Patsy Catsos, MS, RDN, LD is a FODMAP expert and go-to source for all things FODMAPs. She’s teamed up with a recipe developer and pediatric nutritionist to create a collection of FODMAP friendly recipes that the whole family can enjoy. In addition to providing delicious recipes, this book serves as an excellent guide to understanding the low FODMAP diet and incorporating it into your family’s lifestyle.
Patsy was kind enough to allow me to share one of the book’s recipes. Below is their recipe for a low FODMAP Minestrone Soup. It’s packed with a variety of plant foods and guaranteed to warm you and your family up on a cold day. Plus, the vegetables are soft and therefore easier on the gut.
2 tbsp garlic-infused oil or regular olive oil
1 carrot, peeled and finely diced
1 medium parsnip, peeled and finely diced
1/2 cup thinly sliced leek leaves or chopped scallions, green part only
9 cups water
1 14-oz can diced tomatoes
1 cup canned tomato puree
1 14-oz can lentils, drained and rinsed
1 large russet potato, peeled and diced into 1/2-inch pieces
2 tsp dried basil
1 1/2 tsp dried oregano
1 dried bay leaf
1 tsp salt
1/2 tsp black pepper
1 large zucchini, cut into 1/4-inch pieces
1/2 lb green beans, cut into 1-inch pieces
1 1/2 cups small low-FODMAP pasta (rice, corn, or quinoa)
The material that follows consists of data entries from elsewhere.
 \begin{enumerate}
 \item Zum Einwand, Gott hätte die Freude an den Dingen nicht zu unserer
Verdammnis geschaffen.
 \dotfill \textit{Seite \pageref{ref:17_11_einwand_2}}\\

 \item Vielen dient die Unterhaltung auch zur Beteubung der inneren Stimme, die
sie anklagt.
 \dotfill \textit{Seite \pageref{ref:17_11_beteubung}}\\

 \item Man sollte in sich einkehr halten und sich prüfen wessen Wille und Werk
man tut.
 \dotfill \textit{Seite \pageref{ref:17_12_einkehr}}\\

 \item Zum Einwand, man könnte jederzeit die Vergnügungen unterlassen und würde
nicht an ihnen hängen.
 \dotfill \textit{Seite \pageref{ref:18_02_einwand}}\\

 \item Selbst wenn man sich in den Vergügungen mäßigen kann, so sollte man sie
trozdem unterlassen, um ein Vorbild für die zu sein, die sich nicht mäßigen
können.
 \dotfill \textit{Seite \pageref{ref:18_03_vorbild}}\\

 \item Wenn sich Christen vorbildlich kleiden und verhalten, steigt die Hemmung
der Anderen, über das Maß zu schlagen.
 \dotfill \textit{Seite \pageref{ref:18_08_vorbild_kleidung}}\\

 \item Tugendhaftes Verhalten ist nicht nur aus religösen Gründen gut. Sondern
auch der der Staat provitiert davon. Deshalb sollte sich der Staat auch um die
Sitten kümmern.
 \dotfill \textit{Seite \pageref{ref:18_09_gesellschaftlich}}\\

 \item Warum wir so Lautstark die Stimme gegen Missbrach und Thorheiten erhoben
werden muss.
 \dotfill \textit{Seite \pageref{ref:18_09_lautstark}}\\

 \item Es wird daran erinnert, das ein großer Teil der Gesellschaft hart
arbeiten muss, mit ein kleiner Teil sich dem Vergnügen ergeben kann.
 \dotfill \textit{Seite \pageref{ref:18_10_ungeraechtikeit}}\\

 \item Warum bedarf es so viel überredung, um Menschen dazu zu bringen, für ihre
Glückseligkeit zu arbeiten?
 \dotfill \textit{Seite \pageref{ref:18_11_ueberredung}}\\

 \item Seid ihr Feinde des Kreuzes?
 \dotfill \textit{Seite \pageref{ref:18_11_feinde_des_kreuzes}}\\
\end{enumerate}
Grated Parmesan cheese (optional)
Heat 2 tbsp olive oil in a large Dutch oven on med-low heat. Add carrot, parsnip, and leek/scallion. Saute, stirring occasionally until vegetables soften and turn light golden brown, 8-10 minutes. Add water, diced tomatoes with juices, tomato puree, lentils, potato, basil, oregano, bay leaf, salt and pepper. Turn heat to med-high, bring to a boil, and lower heat to a simmer for 15 minutes. stir in zucchini, green beans and pasta, cover and simmer until pasta is done, 15-20 minutes.
Sprinkle with Parmesan cheese if desired.